What you need to do:
Set down exactly the lines below, starting at the one that contains "- [明天中秋節 韓國瑜想起許崑源：今年過得很慢也很快" and ending at the one that contains "- [王浩宇消費「許崑源墜樓」成導火線！ 爭議文連發壓垮自己", with both of those lines included and nothing else.

Dataset excerpts
··········

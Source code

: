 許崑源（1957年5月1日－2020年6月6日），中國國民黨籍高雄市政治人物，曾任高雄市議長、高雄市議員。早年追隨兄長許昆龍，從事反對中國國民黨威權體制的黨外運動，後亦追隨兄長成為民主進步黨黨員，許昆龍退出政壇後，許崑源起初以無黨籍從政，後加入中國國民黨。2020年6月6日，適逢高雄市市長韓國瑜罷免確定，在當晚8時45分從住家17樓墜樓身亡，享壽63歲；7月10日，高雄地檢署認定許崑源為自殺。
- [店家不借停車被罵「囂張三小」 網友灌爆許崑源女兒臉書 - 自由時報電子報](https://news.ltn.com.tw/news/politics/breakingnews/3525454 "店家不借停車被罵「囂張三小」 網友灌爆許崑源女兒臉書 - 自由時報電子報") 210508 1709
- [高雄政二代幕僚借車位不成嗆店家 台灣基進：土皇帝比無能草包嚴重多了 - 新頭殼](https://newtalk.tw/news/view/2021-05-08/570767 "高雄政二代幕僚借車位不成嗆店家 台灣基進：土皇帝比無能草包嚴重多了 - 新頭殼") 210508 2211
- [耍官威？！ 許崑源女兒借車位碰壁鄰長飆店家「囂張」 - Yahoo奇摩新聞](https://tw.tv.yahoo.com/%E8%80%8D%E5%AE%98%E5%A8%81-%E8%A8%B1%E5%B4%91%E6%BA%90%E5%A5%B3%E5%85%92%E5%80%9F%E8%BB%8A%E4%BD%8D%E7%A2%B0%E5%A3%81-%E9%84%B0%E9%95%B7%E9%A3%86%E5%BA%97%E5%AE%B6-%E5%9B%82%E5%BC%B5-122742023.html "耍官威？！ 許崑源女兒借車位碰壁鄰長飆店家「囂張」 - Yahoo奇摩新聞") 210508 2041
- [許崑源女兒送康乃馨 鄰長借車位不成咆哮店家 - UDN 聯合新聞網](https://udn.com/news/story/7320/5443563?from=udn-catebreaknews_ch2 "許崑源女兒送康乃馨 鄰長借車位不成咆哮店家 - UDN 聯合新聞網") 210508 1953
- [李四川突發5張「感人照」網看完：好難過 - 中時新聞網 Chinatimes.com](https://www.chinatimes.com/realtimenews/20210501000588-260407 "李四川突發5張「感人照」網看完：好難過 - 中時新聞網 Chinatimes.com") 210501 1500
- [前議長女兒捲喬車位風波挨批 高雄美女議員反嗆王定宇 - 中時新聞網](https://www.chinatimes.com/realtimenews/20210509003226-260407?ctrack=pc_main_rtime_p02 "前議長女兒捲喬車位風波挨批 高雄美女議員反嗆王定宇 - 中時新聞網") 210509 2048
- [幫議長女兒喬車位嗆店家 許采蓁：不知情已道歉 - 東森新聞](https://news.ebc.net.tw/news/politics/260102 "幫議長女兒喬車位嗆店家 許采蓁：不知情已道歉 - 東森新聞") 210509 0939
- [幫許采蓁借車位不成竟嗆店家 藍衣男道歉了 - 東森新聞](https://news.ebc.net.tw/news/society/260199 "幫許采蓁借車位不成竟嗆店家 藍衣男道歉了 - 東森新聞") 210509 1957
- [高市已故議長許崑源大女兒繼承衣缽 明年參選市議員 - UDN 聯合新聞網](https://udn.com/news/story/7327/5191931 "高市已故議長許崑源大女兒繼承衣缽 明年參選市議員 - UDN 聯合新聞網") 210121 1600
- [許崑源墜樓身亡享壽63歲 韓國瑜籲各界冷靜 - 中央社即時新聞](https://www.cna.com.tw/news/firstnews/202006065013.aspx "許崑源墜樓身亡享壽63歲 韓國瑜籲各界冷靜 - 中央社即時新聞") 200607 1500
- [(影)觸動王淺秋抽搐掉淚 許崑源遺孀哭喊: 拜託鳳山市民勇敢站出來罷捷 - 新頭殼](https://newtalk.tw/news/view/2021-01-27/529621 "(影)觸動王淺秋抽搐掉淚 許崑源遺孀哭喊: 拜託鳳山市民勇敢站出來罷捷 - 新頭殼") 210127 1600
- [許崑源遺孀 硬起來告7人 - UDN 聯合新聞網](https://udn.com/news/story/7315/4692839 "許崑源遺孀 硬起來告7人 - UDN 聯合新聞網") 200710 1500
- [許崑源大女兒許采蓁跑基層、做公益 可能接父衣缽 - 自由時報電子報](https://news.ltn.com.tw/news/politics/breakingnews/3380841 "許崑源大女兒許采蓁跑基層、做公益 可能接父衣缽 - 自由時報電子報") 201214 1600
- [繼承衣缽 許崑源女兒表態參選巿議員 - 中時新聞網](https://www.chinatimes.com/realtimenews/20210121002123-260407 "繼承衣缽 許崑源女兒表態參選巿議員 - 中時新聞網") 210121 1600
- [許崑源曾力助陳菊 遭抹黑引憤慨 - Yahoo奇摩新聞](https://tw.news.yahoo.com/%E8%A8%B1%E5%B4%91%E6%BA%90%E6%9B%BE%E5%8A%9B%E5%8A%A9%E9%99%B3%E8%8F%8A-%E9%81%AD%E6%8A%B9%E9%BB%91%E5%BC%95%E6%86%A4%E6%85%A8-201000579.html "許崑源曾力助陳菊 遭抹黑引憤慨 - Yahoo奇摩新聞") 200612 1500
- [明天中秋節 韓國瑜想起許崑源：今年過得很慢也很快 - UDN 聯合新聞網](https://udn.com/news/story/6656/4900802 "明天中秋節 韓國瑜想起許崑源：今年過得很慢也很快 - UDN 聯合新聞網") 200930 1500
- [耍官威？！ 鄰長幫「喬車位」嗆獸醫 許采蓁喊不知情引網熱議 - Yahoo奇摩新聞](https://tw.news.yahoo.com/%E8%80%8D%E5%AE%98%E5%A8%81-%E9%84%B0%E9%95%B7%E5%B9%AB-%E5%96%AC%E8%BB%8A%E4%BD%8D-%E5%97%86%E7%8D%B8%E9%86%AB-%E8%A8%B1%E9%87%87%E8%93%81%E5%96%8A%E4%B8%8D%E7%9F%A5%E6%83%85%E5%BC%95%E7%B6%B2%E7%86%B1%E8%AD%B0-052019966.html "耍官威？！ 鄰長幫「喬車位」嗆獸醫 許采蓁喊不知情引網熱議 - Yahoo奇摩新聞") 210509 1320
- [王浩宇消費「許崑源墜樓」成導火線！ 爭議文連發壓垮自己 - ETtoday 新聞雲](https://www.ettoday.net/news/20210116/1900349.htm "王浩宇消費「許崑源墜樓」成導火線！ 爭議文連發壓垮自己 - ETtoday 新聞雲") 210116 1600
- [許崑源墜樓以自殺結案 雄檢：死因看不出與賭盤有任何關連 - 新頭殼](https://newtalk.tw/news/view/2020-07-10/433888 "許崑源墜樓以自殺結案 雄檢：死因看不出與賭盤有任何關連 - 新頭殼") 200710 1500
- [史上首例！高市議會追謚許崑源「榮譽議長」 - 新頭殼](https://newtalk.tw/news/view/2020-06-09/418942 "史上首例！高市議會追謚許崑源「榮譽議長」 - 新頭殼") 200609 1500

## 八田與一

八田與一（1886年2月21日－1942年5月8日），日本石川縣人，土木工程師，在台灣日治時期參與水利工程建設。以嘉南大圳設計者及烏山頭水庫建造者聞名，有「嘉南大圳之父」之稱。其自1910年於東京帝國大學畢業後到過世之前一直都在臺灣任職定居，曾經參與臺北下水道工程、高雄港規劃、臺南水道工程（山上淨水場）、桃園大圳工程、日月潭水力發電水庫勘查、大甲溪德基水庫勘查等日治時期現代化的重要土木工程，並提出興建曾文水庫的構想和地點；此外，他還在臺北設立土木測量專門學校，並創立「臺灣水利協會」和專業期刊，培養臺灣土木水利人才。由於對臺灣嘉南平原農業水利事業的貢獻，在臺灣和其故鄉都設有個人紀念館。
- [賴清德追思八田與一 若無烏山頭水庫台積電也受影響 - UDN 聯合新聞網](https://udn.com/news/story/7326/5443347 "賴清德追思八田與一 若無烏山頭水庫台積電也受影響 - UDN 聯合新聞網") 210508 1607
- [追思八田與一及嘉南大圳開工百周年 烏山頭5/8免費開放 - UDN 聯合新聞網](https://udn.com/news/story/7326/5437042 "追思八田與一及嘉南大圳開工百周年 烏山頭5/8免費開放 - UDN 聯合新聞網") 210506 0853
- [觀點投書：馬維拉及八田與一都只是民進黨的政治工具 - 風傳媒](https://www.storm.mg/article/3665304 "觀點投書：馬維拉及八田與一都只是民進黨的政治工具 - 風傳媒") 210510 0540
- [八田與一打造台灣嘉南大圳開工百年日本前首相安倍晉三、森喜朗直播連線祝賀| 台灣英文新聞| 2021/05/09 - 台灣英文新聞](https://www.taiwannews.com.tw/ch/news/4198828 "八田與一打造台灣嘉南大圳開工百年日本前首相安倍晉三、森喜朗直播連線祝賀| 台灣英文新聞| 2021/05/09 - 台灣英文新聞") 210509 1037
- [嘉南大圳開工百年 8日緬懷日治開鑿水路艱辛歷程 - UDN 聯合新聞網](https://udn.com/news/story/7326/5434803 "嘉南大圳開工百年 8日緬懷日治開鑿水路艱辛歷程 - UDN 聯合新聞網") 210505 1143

··········

Answer space:
- [明天中秋節 韓國瑜想起許崑源：今年過得很慢也很快 - UDN 聯合新聞網](https://udn.com/news/story/6656/4900802 "明天中秋節 韓國瑜想起許崑源：今年過得很慢也很快 - UDN 聯合新聞網") 200930 1500
- [耍官威？！ 鄰長幫「喬車位」嗆獸醫 許采蓁喊不知情引網熱議 - Yahoo奇摩新聞](https://tw.news.yahoo.com/%E8%80%8D%E5%AE%98%E5%A8%81-%E9%84%B0%E9%95%B7%E5%B9%AB-%E5%96%AC%E8%BB%8A%E4%BD%8D-%E5%97%86%E7%8D%B8%E9%86%AB-%E8%A8%B1%E9%87%87%E8%93%81%E5%96%8A%E4%B8%8D%E7%9F%A5%E6%83%85%E5%BC%95%E7%B6%B2%E7%86%B1%E8%AD%B0-052019966.html "耍官威？！ 鄰長幫「喬車位」嗆獸醫 許采蓁喊不知情引網熱議 - Yahoo奇摩新聞") 210509 1320
- [王浩宇消費「許崑源墜樓」成導火線！ 爭議文連發壓垮自己 - ETtoday 新聞雲](https://www.ettoday.net/news/20210116/1900349.htm "王浩宇消費「許崑源墜樓」成導火線！ 爭議文連發壓垮自己 - ETtoday 新聞雲") 210116 1600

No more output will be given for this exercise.